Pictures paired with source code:
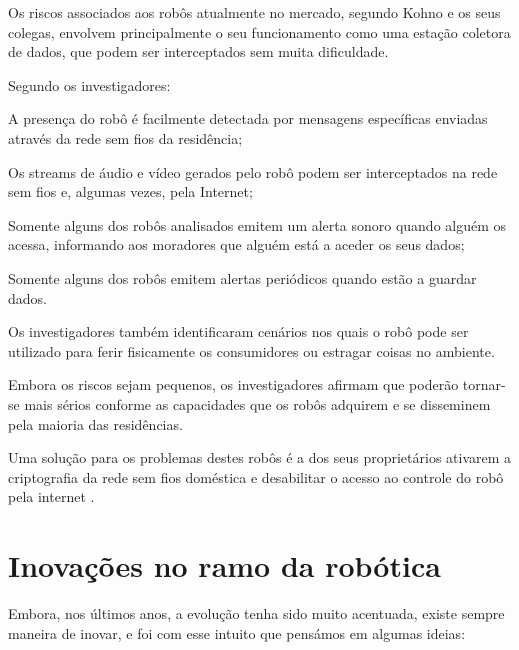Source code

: \documentclass[10pt]{article}
\begin{document}
Os riscos associados aos robôs atualmente no mercado, segundo Kohno e os seus colegas, envolvem principalmente o seu funcionamento como uma estação coletora de dados, que podem ser interceptados sem muita dificuldade.

Segundo os investigadores:

A presença do robô é facilmente detectada por mensagens específicas enviadas através da rede sem fios da residência;

Os streams de áudio e vídeo gerados pelo robô podem ser interceptados na rede sem fios e, algumas vezes, pela Internet;

Somente alguns dos robôs analisados emitem um alerta sonoro quando alguém os acessa, informando aos moradores que alguém está a aceder os seus dados;

Somente alguns dos robôs emitem alertas periódicos quando estão a guardar dados.

Os investigadores também identificaram cenários nos quais o robô pode ser utilizado para ferir fisicamente os consumidores ou estragar coisas no ambiente.

Embora os riscos sejam pequenos, os investigadores afirmam que poderão tornar-se mais sérios conforme as capacidades que os robôs adquirem e se disseminem pela maioria das residências.

Uma solução para os problemas destes robôs é a dos seus proprietários ativarem a criptografia da rede sem fios doméstica e desabilitar o acesso ao controle do robô pela internet \cite{security}.


\section{Inovações no ramo da robótica}

\hspace{\parindent}Embora, nos últimos anos, a evolução tenha sido muito acentuada, existe sempre maneira de inovar, e foi com esse intuito que pensámos em algumas ideias:
\end{document}
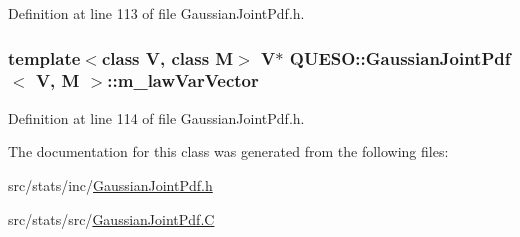 Definition at line 113 of file Gaussian\-Joint\-Pdf.\-h.

\hypertarget{class_q_u_e_s_o_1_1_gaussian_joint_pdf_a35008ff77d5f572a7ee58fef4bfc536d}{
\subsubsection[{m\-\_\-law\-Var\-Vector}]{\setlength{\rightskip}{0pt plus 5cm}template$<$class V, class M$>$ V$\ast$ {\bf Q\-U\-E\-S\-O\-::\-Gaussian\-Joint\-Pdf}$<$ V, M $>$\-::m\-\_\-law\-Var\-Vector\hspace{0.3cm}{\ttfamily [protected]}}}\label{class_q_u_e_s_o_1_1_gaussian_joint_pdf_a35008ff77d5f572a7ee58fef4bfc536d}


Definition at line 114 of file Gaussian\-Joint\-Pdf.\-h.



The documentation for this class was generated from the following files\-:\begin{DoxyCompactItemize}
\item 
src/stats/inc/\hyperlink{_gaussian_joint_pdf_8h}{Gaussian\-Joint\-Pdf.\-h}\item 
src/stats/src/\hyperlink{_gaussian_joint_pdf_8_c}{Gaussian\-Joint\-Pdf.\-C}\end{DoxyCompactItemize}
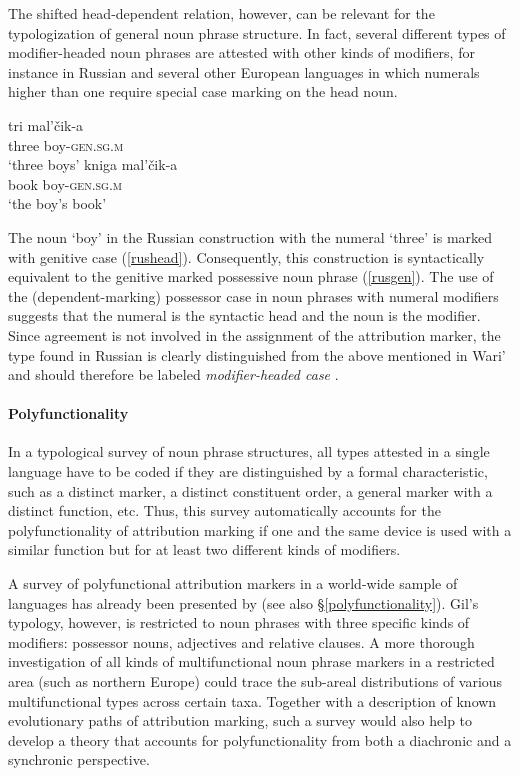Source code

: The shifted head-dependent relation, however, can be relevant for the typologization of general noun phrase structure. In fact, several different types of modifier\hyp{}headed noun phrases are attested with other kinds of modifiers, for instance in Russian and several other European languages in which numerals higher than one require special case marking on the head noun.
\begin{exe}
\ex
\label{russianheadstand}
\begin{xlist}
\ex
\label{rushead}
\gll tri mal'čik-a\\
  	three		boy-\textsc{gen.sg.m}\\
  \glt ‘three boys’
\ex
\label{rusgen}
  \gll	kniga mal'čik-a\\
  	book	 boy-\textsc{gen.sg.m}\\
  \trans ‘the boy's book’
\end{xlist}
\end{exe}
The noun ‘boy’ in the Russian construction with the numeral ‘three’ is marked with genitive case (\ref{rushead}). Consequently, this construction is syntactically equivalent to the genitive marked possessive noun phrase (\ref{rusgen}). The use of the (dependent\hyp{}marking) possessor case in noun phrases with numeral modifiers suggests that the numeral is the syntactic head and the noun is the modifier. Since agreement is not involved in the assignment of the attribution marker, the type found in Russian is clearly distinguished from the above mentioned  in Wari' and should therefore be labeled \textit{modifier\hyp{}headed case} \citep[cf.][]{AUTOTYP-NP}.

\paragraph*{Polyfunctionality} 
In a typological survey of noun phrase structures, all types attested in a single language have to be coded if they are distinguished by a formal characteristic, such as a distinct marker, a distinct constituent order, a general marker with a distinct function, etc. Thus, this survey automatically accounts for the polyfunctionality of attribution marking if one and the same device is used with a similar function but for at least two different kinds of modifiers.

A survey of polyfunctional attribution markers in a world-wide sample of languages has already been presented by \citet{gil2005} (see also \S\ref{polyfunctionality}). Gil's typology, however, is restricted to noun phrases with three specific kinds of modifiers: possessor nouns, adjectives and relative clauses. A more thorough investigation of all kinds of multifunctional noun phrase markers in a restricted area (such as northern Europe) could trace the sub-areal distributions of various multifunctional types across certain taxa. Together with a description of known evolutionary paths of attribution marking, such a survey would also help to develop a theory that accounts for polyfunctionality from both a diachronic and a synchronic perspective.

▶ TASK TO CARRY OUT: An exact copy of the entries, minus the pictures, is what's needed here.

▶ THE COMPLETED TASK:
Source code

: \documentclass[10pt]{article}
\begin{document}
Os riscos associados aos robôs atualmente no mercado, segundo Kohno e os seus colegas, envolvem principalmente o seu funcionamento como uma estação coletora de dados, que podem ser interceptados sem muita dificuldade.

Segundo os investigadores:

A presença do robô é facilmente detectada por mensagens específicas enviadas através da rede sem fios da residência;

Os streams de áudio e vídeo gerados pelo robô podem ser interceptados na rede sem fios e, algumas vezes, pela Internet;

Somente alguns dos robôs analisados emitem um alerta sonoro quando alguém os acessa, informando aos moradores que alguém está a aceder os seus dados;

Somente alguns dos robôs emitem alertas periódicos quando estão a guardar dados.

Os investigadores também identificaram cenários nos quais o robô pode ser utilizado para ferir fisicamente os consumidores ou estragar coisas no ambiente.

Embora os riscos sejam pequenos, os investigadores afirmam que poderão tornar-se mais sérios conforme as capacidades que os robôs adquirem e se disseminem pela maioria das residências.

Uma solução para os problemas destes robôs é a dos seus proprietários ativarem a criptografia da rede sem fios doméstica e desabilitar o acesso ao controle do robô pela internet \cite{security}.


\section{Inovações no ramo da robótica}

\hspace{\parindent}Embora, nos últimos anos, a evolução tenha sido muito acentuada, existe sempre maneira de inovar, e foi com esse intuito que pensámos em algumas ideias:
\end{document}
 Definition at line 113 of file Gaussian\-Joint\-Pdf.\-h.

\hypertarget{class_q_u_e_s_o_1_1_gaussian_joint_pdf_a35008ff77d5f572a7ee58fef4bfc536d}{
\subsubsection[{m\-\_\-law\-Var\-Vector}]{\setlength{\rightskip}{0pt plus 5cm}template$<$class V, class M$>$ V$\ast$ {\bf Q\-U\-E\-S\-O\-::\-Gaussian\-Joint\-Pdf}$<$ V, M $>$\-::m\-\_\-law\-Var\-Vector\hspace{0.3cm}{\ttfamily [protected]}}}\label{class_q_u_e_s_o_1_1_gaussian_joint_pdf_a35008ff77d5f572a7ee58fef4bfc536d}


Definition at line 114 of file Gaussian\-Joint\-Pdf.\-h.



The documentation for this class was generated from the following files\-:\begin{DoxyCompactItemize}
\item 
src/stats/inc/\hyperlink{_gaussian_joint_pdf_8h}{Gaussian\-Joint\-Pdf.\-h}\item 
src/stats/src/\hyperlink{_gaussian_joint_pdf_8_c}{Gaussian\-Joint\-Pdf.\-C}\end{DoxyCompactItemize}
Source code

: The shifted head-dependent relation, however, can be relevant for the typologization of general noun phrase structure. In fact, several different types of modifier\hyp{}headed noun phrases are attested with other kinds of modifiers, for instance in Russian and several other European languages in which numerals higher than one require special case marking on the head noun.
\begin{exe}
\ex
\label{russianheadstand}
\begin{xlist}
\ex
\label{rushead}
\gll tri mal'čik-a\\
  	three		boy-\textsc{gen.sg.m}\\
  \glt ‘three boys’
\ex
\label{rusgen}
  \gll	kniga mal'čik-a\\
  	book	 boy-\textsc{gen.sg.m}\\
  \trans ‘the boy's book’
\end{xlist}
\end{exe}
The noun ‘boy’ in the Russian construction with the numeral ‘three’ is marked with genitive case (\ref{rushead}). Consequently, this construction is syntactically equivalent to the genitive marked possessive noun phrase (\ref{rusgen}). The use of the (dependent\hyp{}marking) possessor case in noun phrases with numeral modifiers suggests that the numeral is the syntactic head and the noun is the modifier. Since agreement is not involved in the assignment of the attribution marker, the type found in Russian is clearly distinguished from the above mentioned  in Wari' and should therefore be labeled \textit{modifier\hyp{}headed case} \citep[cf.][]{AUTOTYP-NP}.

\paragraph*{Polyfunctionality} 
In a typological survey of noun phrase structures, all types attested in a single language have to be coded if they are distinguished by a formal characteristic, such as a distinct marker, a distinct constituent order, a general marker with a distinct function, etc. Thus, this survey automatically accounts for the polyfunctionality of attribution marking if one and the same device is used with a similar function but for at least two different kinds of modifiers.

A survey of polyfunctional attribution markers in a world-wide sample of languages has already been presented by \citet{gil2005} (see also \S\ref{polyfunctionality}). Gil's typology, however, is restricted to noun phrases with three specific kinds of modifiers: possessor nouns, adjectives and relative clauses. A more thorough investigation of all kinds of multifunctional noun phrase markers in a restricted area (such as northern Europe) could trace the sub-areal distributions of various multifunctional types across certain taxa. Together with a description of known evolutionary paths of attribution marking, such a survey would also help to develop a theory that accounts for polyfunctionality from both a diachronic and a synchronic perspective.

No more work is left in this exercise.